Eine Ausnahme machen Beiträge in die Riester-Rente. Hier ist nur ein Höchstbetrag von 2.100 €, bei Zusammenveranlagung zusätzliche 60 € für den Ehepartner vorgesehen (§ 10a Abs. 1 EStG). Zudem sind Riester-Renten in voller Höhe steuerpflichtig. 

⇒   Keine Angaben bei eDaten 

Die steuerlichen Daten über Art und Höhe der Renten sind dem Finanzamt bereits im Detail bekannt - aufgrund der elektronischen Datenübermittlung der mitteilungspflichtigen Stellen / Rentenkassen (sog. eDaten). Deshalb verzichtet die Finanzverwaltung auch auf die Angabe dieser eDaten in der  Einkommensteuererklärung, ja sogar komplett auf die Anlage R. 

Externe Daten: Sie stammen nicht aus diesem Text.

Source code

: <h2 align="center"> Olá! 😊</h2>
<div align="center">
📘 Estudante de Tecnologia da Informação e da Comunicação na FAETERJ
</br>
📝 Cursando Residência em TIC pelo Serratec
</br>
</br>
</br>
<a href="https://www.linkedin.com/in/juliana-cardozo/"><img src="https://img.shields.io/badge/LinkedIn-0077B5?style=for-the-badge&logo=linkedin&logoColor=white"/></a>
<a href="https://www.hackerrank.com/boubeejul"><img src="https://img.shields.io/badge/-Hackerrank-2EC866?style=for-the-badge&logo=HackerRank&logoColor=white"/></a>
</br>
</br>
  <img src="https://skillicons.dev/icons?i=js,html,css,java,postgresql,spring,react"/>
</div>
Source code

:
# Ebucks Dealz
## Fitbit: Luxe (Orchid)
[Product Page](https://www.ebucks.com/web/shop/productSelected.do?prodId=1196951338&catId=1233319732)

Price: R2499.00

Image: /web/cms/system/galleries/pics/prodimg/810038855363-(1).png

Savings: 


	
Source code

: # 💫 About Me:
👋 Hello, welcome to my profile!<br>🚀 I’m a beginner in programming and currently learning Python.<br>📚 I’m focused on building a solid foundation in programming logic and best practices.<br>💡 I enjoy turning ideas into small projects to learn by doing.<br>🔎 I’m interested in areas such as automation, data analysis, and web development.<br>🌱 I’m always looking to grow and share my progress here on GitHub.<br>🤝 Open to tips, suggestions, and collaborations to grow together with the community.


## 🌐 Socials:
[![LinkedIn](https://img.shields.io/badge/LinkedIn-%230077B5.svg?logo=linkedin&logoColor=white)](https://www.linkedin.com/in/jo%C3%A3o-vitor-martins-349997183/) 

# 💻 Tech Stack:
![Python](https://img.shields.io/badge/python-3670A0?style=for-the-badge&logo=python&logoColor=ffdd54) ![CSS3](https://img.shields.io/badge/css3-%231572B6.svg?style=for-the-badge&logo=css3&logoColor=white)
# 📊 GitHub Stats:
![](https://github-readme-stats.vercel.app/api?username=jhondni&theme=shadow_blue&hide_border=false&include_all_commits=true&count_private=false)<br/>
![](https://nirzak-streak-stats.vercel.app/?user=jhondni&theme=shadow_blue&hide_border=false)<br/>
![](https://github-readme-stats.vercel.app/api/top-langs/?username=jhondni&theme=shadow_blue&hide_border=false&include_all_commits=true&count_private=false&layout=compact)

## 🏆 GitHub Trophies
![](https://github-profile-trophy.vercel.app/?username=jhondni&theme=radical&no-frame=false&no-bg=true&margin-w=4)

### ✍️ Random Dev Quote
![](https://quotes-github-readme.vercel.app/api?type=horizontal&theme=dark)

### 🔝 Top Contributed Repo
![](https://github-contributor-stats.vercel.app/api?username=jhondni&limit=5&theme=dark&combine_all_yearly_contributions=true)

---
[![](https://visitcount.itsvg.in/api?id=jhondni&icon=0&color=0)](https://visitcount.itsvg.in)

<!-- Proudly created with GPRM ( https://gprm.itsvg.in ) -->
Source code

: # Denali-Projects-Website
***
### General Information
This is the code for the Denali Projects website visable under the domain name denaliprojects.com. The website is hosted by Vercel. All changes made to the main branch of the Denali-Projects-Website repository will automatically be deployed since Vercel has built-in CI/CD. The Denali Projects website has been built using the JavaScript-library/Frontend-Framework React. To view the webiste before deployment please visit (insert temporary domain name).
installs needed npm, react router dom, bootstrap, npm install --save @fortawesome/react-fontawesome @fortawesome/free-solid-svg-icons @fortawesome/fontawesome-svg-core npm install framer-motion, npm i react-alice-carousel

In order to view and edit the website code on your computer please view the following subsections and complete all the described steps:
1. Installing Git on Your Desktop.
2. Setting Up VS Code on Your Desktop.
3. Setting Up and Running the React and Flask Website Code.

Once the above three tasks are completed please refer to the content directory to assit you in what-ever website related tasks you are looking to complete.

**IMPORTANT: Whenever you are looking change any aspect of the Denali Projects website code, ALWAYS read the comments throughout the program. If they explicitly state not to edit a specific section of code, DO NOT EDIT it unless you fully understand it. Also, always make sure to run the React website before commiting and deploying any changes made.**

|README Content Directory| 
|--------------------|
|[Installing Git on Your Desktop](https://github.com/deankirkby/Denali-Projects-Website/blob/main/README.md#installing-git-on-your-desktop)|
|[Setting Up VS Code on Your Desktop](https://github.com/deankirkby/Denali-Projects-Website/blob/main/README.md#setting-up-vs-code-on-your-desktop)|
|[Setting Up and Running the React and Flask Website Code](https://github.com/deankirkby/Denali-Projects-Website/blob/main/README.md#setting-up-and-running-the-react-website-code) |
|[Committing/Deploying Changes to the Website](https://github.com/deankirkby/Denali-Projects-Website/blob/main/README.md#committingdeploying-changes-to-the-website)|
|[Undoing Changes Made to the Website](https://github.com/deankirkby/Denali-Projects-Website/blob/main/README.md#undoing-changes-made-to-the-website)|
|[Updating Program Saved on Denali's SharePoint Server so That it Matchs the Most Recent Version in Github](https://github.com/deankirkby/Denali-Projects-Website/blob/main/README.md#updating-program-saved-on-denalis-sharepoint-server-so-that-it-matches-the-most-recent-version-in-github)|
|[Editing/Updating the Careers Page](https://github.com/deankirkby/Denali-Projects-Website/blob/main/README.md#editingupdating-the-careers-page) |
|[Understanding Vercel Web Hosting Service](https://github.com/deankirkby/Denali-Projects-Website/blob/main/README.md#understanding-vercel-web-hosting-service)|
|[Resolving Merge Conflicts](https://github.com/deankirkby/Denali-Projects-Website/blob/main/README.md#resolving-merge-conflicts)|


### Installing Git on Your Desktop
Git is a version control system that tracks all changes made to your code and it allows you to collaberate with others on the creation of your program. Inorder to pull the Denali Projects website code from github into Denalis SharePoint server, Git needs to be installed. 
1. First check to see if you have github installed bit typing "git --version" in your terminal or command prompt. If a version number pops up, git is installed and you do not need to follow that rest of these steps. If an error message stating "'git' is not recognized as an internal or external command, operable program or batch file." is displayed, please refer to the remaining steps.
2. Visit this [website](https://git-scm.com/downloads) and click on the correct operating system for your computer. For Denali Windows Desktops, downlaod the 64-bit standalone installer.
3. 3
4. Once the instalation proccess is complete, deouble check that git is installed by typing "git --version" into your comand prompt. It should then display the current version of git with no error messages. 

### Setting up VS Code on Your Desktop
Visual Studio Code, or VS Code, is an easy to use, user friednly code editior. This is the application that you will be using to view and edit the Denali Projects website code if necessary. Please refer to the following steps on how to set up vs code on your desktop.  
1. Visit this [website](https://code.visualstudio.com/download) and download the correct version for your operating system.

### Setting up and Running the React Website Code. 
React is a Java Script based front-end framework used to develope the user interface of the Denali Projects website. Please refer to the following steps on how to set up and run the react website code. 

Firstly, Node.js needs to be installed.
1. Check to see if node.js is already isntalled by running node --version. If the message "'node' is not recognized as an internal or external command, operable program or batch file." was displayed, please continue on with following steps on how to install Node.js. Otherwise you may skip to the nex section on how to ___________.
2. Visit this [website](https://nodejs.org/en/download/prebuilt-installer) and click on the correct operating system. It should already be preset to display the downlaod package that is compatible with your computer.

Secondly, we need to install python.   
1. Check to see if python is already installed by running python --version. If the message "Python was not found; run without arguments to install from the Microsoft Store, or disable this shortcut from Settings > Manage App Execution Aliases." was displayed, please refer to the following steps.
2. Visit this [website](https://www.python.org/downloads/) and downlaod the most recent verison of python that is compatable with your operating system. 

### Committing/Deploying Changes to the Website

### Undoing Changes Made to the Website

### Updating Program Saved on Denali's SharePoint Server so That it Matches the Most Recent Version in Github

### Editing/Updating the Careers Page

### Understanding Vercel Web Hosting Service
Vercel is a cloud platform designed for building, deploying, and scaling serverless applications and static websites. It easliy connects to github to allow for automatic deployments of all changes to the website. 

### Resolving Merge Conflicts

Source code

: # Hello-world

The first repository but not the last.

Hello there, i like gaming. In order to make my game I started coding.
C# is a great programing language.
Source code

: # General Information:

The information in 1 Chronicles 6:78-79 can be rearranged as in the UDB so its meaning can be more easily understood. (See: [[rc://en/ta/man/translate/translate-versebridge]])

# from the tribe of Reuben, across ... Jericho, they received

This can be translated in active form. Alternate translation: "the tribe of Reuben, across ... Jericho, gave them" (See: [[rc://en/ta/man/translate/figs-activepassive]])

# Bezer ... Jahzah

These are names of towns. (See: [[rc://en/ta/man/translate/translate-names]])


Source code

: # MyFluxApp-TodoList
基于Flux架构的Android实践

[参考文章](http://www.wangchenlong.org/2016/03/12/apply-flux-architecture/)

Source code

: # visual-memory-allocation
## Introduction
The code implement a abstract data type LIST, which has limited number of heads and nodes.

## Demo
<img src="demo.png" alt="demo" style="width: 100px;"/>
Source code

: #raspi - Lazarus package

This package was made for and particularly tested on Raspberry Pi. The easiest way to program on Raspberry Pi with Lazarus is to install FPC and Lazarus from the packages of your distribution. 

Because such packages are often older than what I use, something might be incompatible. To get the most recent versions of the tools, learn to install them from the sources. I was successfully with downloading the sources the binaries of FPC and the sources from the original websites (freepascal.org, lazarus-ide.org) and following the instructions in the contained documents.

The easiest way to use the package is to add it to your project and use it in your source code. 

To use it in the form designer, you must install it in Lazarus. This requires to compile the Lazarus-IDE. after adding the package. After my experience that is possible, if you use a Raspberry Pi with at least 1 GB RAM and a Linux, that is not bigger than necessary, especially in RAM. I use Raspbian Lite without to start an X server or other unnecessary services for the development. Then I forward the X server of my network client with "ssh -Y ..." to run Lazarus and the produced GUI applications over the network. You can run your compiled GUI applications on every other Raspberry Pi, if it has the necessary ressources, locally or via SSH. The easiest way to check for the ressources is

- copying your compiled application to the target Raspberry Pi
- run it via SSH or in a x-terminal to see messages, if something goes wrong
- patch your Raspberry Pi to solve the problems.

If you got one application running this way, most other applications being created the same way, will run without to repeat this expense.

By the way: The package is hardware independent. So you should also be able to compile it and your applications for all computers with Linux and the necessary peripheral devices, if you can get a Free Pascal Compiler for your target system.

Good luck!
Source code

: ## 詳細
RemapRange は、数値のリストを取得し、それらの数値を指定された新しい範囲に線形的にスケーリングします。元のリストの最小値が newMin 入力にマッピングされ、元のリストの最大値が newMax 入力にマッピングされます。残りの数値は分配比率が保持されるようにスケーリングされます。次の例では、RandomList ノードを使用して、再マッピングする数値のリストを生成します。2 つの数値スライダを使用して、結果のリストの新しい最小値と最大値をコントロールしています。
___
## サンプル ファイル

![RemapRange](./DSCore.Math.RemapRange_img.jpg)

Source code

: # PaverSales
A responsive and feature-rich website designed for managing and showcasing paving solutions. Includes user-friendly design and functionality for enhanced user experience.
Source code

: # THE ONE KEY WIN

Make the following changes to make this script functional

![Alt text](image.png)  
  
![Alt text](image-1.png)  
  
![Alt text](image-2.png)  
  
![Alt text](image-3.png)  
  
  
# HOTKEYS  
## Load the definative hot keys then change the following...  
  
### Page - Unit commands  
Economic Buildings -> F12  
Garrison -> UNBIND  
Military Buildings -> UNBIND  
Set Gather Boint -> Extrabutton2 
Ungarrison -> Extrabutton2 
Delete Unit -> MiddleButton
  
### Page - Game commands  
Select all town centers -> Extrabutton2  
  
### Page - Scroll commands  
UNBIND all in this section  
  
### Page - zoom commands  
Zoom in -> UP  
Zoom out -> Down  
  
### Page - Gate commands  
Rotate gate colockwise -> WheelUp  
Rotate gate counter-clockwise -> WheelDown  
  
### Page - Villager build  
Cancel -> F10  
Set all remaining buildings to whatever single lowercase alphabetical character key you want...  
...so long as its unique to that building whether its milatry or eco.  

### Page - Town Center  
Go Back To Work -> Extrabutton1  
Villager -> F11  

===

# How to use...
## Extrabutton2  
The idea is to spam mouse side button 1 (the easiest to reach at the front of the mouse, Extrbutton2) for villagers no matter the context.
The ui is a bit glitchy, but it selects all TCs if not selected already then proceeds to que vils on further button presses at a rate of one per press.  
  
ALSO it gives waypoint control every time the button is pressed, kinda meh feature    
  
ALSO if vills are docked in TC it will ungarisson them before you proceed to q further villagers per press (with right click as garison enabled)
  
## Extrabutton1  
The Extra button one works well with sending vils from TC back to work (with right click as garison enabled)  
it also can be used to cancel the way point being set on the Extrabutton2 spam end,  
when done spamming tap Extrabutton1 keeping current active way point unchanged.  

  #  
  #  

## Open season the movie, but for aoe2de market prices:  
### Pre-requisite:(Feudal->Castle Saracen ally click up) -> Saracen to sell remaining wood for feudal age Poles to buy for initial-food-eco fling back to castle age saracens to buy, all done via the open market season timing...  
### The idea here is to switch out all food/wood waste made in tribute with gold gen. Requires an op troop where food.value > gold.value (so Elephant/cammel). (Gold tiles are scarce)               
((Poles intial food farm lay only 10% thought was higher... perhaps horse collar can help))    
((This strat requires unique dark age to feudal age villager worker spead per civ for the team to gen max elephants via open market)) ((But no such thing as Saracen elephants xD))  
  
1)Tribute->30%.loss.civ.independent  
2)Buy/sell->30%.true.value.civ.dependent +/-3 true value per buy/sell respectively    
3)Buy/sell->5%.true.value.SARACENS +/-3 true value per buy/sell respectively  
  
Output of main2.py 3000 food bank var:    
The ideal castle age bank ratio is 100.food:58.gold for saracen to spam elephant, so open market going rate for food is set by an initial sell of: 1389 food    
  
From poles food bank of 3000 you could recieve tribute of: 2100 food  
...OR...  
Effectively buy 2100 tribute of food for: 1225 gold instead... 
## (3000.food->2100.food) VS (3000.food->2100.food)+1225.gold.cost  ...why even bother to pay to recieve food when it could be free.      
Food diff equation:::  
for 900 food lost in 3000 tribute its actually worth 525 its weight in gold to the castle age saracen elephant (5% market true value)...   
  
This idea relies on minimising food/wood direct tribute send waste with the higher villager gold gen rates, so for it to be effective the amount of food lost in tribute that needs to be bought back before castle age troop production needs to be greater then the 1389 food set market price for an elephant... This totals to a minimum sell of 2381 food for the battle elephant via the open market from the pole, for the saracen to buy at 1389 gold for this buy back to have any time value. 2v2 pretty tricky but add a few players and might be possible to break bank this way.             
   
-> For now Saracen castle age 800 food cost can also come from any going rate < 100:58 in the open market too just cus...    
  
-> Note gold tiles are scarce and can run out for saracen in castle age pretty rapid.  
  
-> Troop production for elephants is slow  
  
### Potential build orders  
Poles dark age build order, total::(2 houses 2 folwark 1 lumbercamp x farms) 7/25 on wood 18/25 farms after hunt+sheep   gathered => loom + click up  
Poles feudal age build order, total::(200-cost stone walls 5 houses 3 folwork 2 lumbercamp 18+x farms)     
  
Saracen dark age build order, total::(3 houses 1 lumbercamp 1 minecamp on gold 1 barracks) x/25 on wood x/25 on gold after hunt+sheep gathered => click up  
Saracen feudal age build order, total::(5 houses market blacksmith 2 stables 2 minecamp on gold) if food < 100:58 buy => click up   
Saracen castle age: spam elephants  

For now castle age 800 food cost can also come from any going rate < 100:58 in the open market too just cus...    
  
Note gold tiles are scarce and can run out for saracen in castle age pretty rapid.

In den Anlagen / Formularen zur Einkommensteuererklärung sind diese Zeilen / Bereiche hervorgehoben und entsprechend mit  gekennzeichnet. Die Anlage muss nicht ausgefüllt und beigefügt werden.

Anlage R Zeile 4 Papierformular

 

Dies bedeutet:

Weil dem Finanzamt alle wichtigen Daten zur Steuererklärung bereits vorliegen, brauchen Rentner nur den Hauptvordruck auszufüllen und absenden. Das ist alles. Den Rest steuert das Finanzamt bei.

Dies gilt aber nur, wenn

  • keine zusätzlichen Einkünfte vorliegen und auch
  • keine als Sonderausgaben und außergewöhnlichen Belastungen abzugsfähigen Posten und auch
  • keine haushaltsnahen Aufwendungen.

♦   Übrigens: Nicht alle Renten sind steuerpflichtig

Renten sind zwar grundsätzlich einkommensteuerpflichtig. Einige Arten von Renten sind in vollem Umfang steuerfrei. Dazu gehören z. B.

  • Renten aus der gesetzlichen Unfallversicherung (z. B. Berufsgenossenschaftsrenten),
  • Kriegs‑ und Schwerbeschädigtenrenten,
  • Geldrenten, die unmittelbar zur Wiedergutmachung erlittenen nationalsozialistischen oder DDR-Unrechts geleistet werden.

Schadensersatzrenten zum Ausgleich vermehrter Bedürfnisse, für entgangenen Unterhalt und entgangene Dienste sowie Schmerzensgeldrenten gehören nicht zu den Einkünften.

♦   Unterteilung der Renten

Wegen der unterschiedlichen steuerlichen Behandlung werden die Renten in folgende Gruppen unterteilt:

  • Basis-Altersrenten: Inländische Leibrenten aus den gesetzlichen Rentenversicherungen, der landwirtschaftlichen Alterskasse, den berufsständischen Versorgungseinrichtungen. Dazu gehören auch Renten aus eigenen zertifizierten Basis-Rentenverträgen / sog. Rürup-Renten (Zeile 4 bis 12),
  • Sonstige inländische – insbesondere private – Leibrenten (Zeile 13 bis 36),
  • Leistungen aus inländischen Altersvorsorgeverträgen (sog. Riester-Rente) und aus der inländischen betrieblichen Altersversorgung, auch soweit es sich um Leibrenten aus dem umlagefinanzierten Teil von Zusatzversorgungskassen, wie z. B. der Versorgungsanstalt des Bundes und der Länder (VBL), handelt (Anlage R-AV / bAV),
  • Renten und andere Leistungen aus ausländischen Versicherungen / ausländischen Rentenverträgen / ausländischen betrieblichen Versorgungseinrichtungen (Anlage R-AUS).

Die Abgabe der Anlage R entfällt, wenn:

  • die Daten elektronisch übermittelt wurden und
  • in den Zeilen 10 bis 12 keine Eintragungen zur Öffnungsklausel vorgenommen werden müssen und
  • die Werbungskosten den Pauschbetrag von 102 € nicht übersteigen

♦   Pensionen / Versorgungsbezüge

Pensionen / Versorgungsbezüge , z. B. Beamten- / Werkspensionen, für die Sie eine Lohnsteuerbescheinigung erhalten haben, tragen Sie bitte auf der Anlage N ein.